## Task directions
Copy out the entries below exactly as they stand, but only from the line containing "## Project Specification" through the line containing "should be displayed.".

══════════

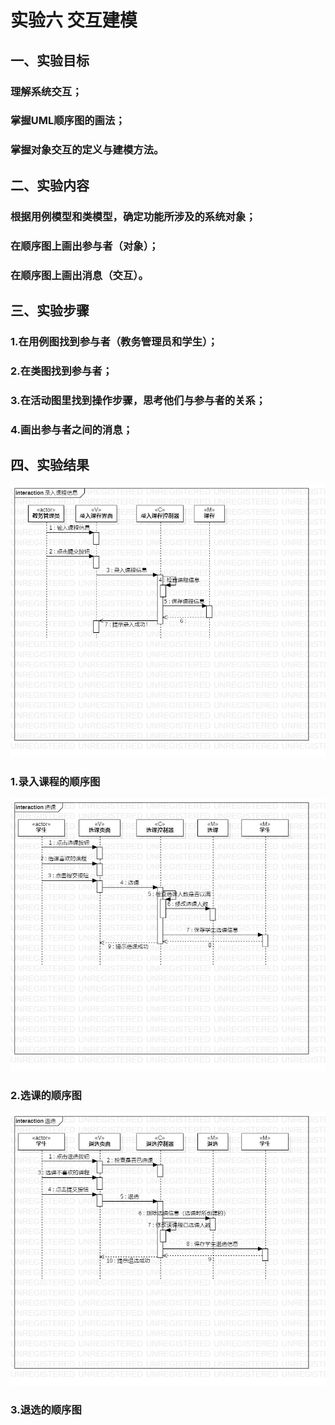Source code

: # 实验六 交互建模

## 一、实验目标
### 理解系统交互；
### 掌握UML顺序图的画法；
### 掌握对象交互的定义与建模方法。

## 二、实验内容
### 根据用例模型和类模型，确定功能所涉及的系统对象；
### 在顺序图上画出参与者（对象）；
### 在顺序图上画出消息（交互）。

## 三、实验步骤
### 1.在用例图找到参与者（教务管理员和学生）；
### 2.在类图找到参与者；
### 3.在活动图里找到操作步骤，思考他们与参与者的关系；
### 4.画出参与者之间的消息；

## 四、实验结果
![录入课程的顺序图](./录入课程.jpg)
### 1.录入课程的顺序图
![选课的顺序图](./选课.jpg)
### 2.选课的顺序图
![退选的顺序图](./退选.jpg)
### 3.退选的顺序图
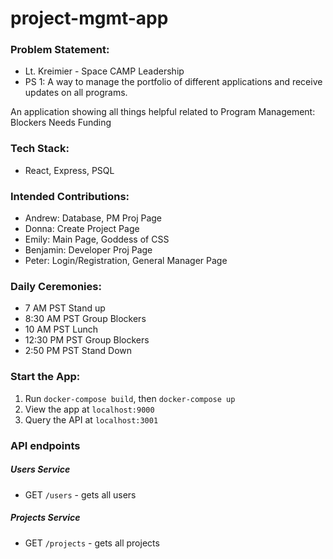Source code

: # project-mgmt-app 

### Problem Statement: 
* Lt. Kreimier - Space CAMP Leadership
* PS 1: A way to manage the portfolio of different applications and receive updates on all programs.

An application showing all things helpful related to Program Management:
Blockers
Needs
Funding

### Tech Stack: 
* React, Express, PSQL

### Intended Contributions:
* Andrew: Database, PM Proj Page
* Donna: Create Project Page
* Emily: Main Page, Goddess of CSS
* Benjamin: Developer Proj Page
* Peter: Login/Registration, General Manager Page

### Daily Ceremonies:
* 7 AM PST Stand up
* 8:30 AM PST Group Blockers
* 10 AM PST Lunch
* 12:30 PM PST Group Blockers
* 2:50 PM PST Stand Down

### Start the App:
1. Run `docker-compose build`, then `docker-compose up`
2. View the app at `localhost:9000`
3. Query the API at `localhost:3001`

### API endpoints
##### Users Service
* GET `/users` - gets all users

##### Projects Service
* GET `/projects` - gets all projects
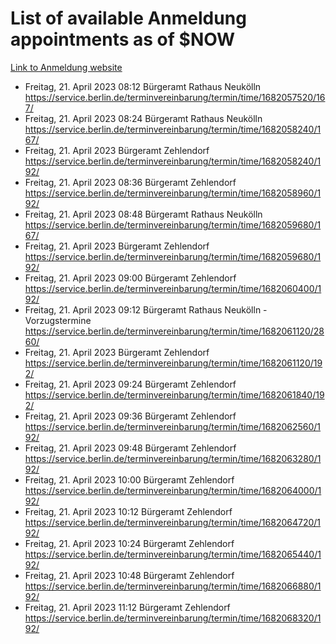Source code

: # List of available Anmeldung appointments as of $NOW
[Link to Anmeldung website](https://service.berlin.de/terminvereinbarung/termin/tag.php?termin=1&anliegen[]=120686&dienstleisterlist=122210,122217,327316,122219,327312,122227,327314,122231,327346,122243,327348,122254,122252,329742,122260,329745,122262,329748,122271,327278,122273,327274,122277,327276,330436,122280,327294,122282,327290,122284,327292,122291,327270,122285,327266,122286,327264,122296,327268,150230,329760,122297,327286,122294,327284,122312,329763,122314,329775,122304,327330,122311,327334,122309,327332,317869,122281,327352,122279,329772,122283,122276,327324,122274,327326,122267,329766,122246,327318,122251,327320,122257,327322,122208,327298,122226,327300&herkunft=http%3A%2F%2Fservice.berlin.de%2Fdienstleistung%2F120686%2F)
- Freitag, 21. April 2023 08:12 Bürgeramt Rathaus Neukölln https://service.berlin.de/terminvereinbarung/termin/time/1682057520/167/
- Freitag, 21. April 2023 08:24 Bürgeramt Rathaus Neukölln https://service.berlin.de/terminvereinbarung/termin/time/1682058240/167/
- Freitag, 21. April 2023  Bürgeramt Zehlendorf https://service.berlin.de/terminvereinbarung/termin/time/1682058240/192/
- Freitag, 21. April 2023 08:36 Bürgeramt Zehlendorf https://service.berlin.de/terminvereinbarung/termin/time/1682058960/192/
- Freitag, 21. April 2023 08:48 Bürgeramt Rathaus Neukölln https://service.berlin.de/terminvereinbarung/termin/time/1682059680/167/
- Freitag, 21. April 2023  Bürgeramt Zehlendorf https://service.berlin.de/terminvereinbarung/termin/time/1682059680/192/
- Freitag, 21. April 2023 09:00 Bürgeramt Zehlendorf https://service.berlin.de/terminvereinbarung/termin/time/1682060400/192/
- Freitag, 21. April 2023 09:12 Bürgeramt Rathaus Neukölln - Vorzugstermine https://service.berlin.de/terminvereinbarung/termin/time/1682061120/2860/
- Freitag, 21. April 2023  Bürgeramt Zehlendorf https://service.berlin.de/terminvereinbarung/termin/time/1682061120/192/
- Freitag, 21. April 2023 09:24 Bürgeramt Zehlendorf https://service.berlin.de/terminvereinbarung/termin/time/1682061840/192/
- Freitag, 21. April 2023 09:36 Bürgeramt Zehlendorf https://service.berlin.de/terminvereinbarung/termin/time/1682062560/192/
- Freitag, 21. April 2023 09:48 Bürgeramt Zehlendorf https://service.berlin.de/terminvereinbarung/termin/time/1682063280/192/
- Freitag, 21. April 2023 10:00 Bürgeramt Zehlendorf https://service.berlin.de/terminvereinbarung/termin/time/1682064000/192/
- Freitag, 21. April 2023 10:12 Bürgeramt Zehlendorf https://service.berlin.de/terminvereinbarung/termin/time/1682064720/192/
- Freitag, 21. April 2023 10:24 Bürgeramt Zehlendorf https://service.berlin.de/terminvereinbarung/termin/time/1682065440/192/
- Freitag, 21. April 2023 10:48 Bürgeramt Zehlendorf https://service.berlin.de/terminvereinbarung/termin/time/1682066880/192/
- Freitag, 21. April 2023 11:12 Bürgeramt Zehlendorf https://service.berlin.de/terminvereinbarung/termin/time/1682068320/192/
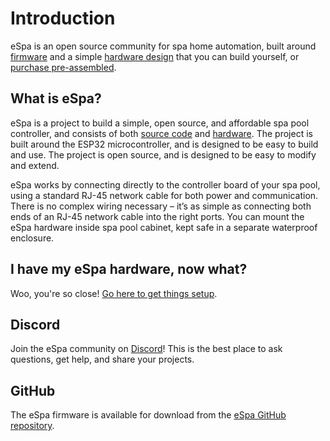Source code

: # Introduction

eSpa is an open source community for spa home automation, built around [firmware](/firmware) and a simple [hardware design](/hardware) that you can build yourself, or [purchase pre-assembled](https://store.espa.diy).

## What is eSpa?

eSpa is a project to build a simple, open source, and affordable spa pool controller, and consists of both [source code](/firmware) and [hardware](/hardware). The project is built around the ESP32 microcontroller, and is designed to be easy to build and use. The project is open source, and is designed to be easy to modify and extend.

eSpa works by connecting directly to the controller board of your spa pool, using a standard RJ-45 network cable for both power and communication. There is no complex wiring necessary – it’s as simple as connecting both ends of an RJ-45 network cable into the right ports. You can mount the eSpa hardware inside spa pool cabinet, kept safe in a separate waterproof enclosure.

## I have my eSpa hardware, now what?

Woo, you're so close! [Go here to get things setup](/firmware-configuration).

## Discord

Join the eSpa community on [Discord](https://discord.gg/faK8Ag4wHn)! This is the best place to ask questions, get help, and share your projects.

## GitHub

The eSpa firmware is available for download from the [eSpa GitHub repository](https://github.com/wayne-love/ESPySpa).
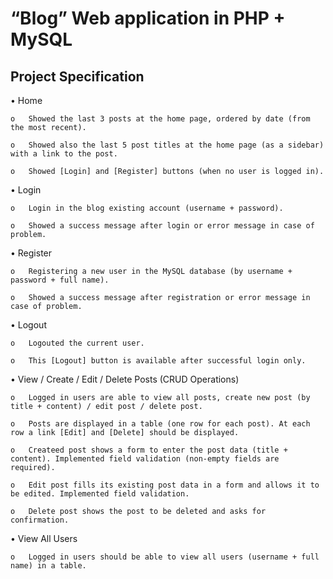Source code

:# “Blog” Web application in PHP + MySQL
## Project Specification

•	Home

    o	Showed the last 3 posts at the home page, ordered by date (from the most recent).
    
    o	Showed also the last 5 post titles at the home page (as a sidebar) with a link to the post.
    
    o	Showed [Login] and [Register] buttons (when no user is logged in).
    
•	Login

    o	Login in the blog existing account (username + password).
    
    o	Showed a success message after login or error message in case of problem.
    
•	Register

    o	Registering a new user in the MySQL database (by username + password + full name).
    
    o	Showed a success message after registration or error message in case of problem.
    
•	Logout

    o	Logouted the current user.
    
    o	This [Logout] button is available after successful login only.
    
•	View / Create / Edit / Delete Posts (CRUD Operations)

    o	Logged in users are able to view all posts, create new post (by title + content) / edit post / delete post.
    
    o	Posts are displayed in a table (one row for each post). At each row a link [Edit] and [Delete] should be displayed.
    
    o	Createed post shows a form to enter the post data (title + content). Implemented field validation (non-empty fields are required).
    
    o	Edit post fills its existing post data in a form and allows it to be edited. Implemented field validation.
    
    o	Delete post shows the post to be deleted and asks for confirmation.
    
•	View All Users

    o	Logged in users should be able to view all users (username + full name) in a table.

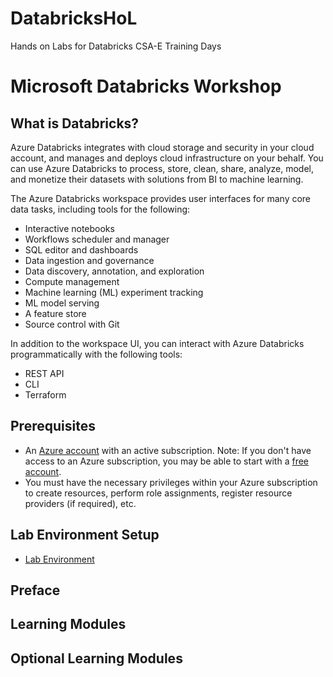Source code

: # DatabricksHoL
Hands on Labs for Databricks CSA-E Training Days

# Microsoft Databricks Workshop

## What is Databricks?
Azure Databricks integrates with cloud storage and security in your cloud account, and manages and deploys cloud infrastructure on your behalf.  You can use Azure Databricks to process, store, clean, share, analyze, model, and monetize their datasets with solutions from BI to machine learning. 

The Azure Databricks workspace provides user interfaces for many core data tasks, including tools for the following:

* Interactive notebooks
* Workflows scheduler and manager
* SQL editor and dashboards
* Data ingestion and governance
* Data discovery, annotation, and exploration
* Compute management
* Machine learning (ML) experiment tracking
* ML model serving
* A feature store
* Source control with Git

In addition to the workspace UI, you can interact with Azure Databricks programmatically with the following tools:

* REST API
* CLI
* Terraform

## Prerequisites

* An [Azure account](https://azure.microsoft.com/free/) with an active subscription. Note: If you don't have access to an Azure subscription, you may be able to start with a [free account](https://www.azure.com/free).
* You must have the necessary privileges within your Azure subscription to create resources, perform role assignments, register resource providers (if required), etc.

## Lab Environment Setup
* [Lab Environment](./Modules/Module00.md)

## Preface

## Learning Modules

## Optional Learning Modules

══════════

## Result of this task
## Project Specification

•	Home

    o	Showed the last 3 posts at the home page, ordered by date (from the most recent).
    
    o	Showed also the last 5 post titles at the home page (as a sidebar) with a link to the post.
    
    o	Showed [Login] and [Register] buttons (when no user is logged in).
    
•	Login

    o	Login in the blog existing account (username + password).
    
    o	Showed a success message after login or error message in case of problem.
    
•	Register

    o	Registering a new user in the MySQL database (by username + password + full name).
    
    o	Showed a success message after registration or error message in case of problem.
    
•	Logout

    o	Logouted the current user.
    
    o	This [Logout] button is available after successful login only.
    
•	View / Create / Edit / Delete Posts (CRUD Operations)

    o	Logged in users are able to view all posts, create new post (by title + content) / edit post / delete post.
    
    o	Posts are displayed in a table (one row for each post). At each row a link [Edit] and [Delete] should be displayed.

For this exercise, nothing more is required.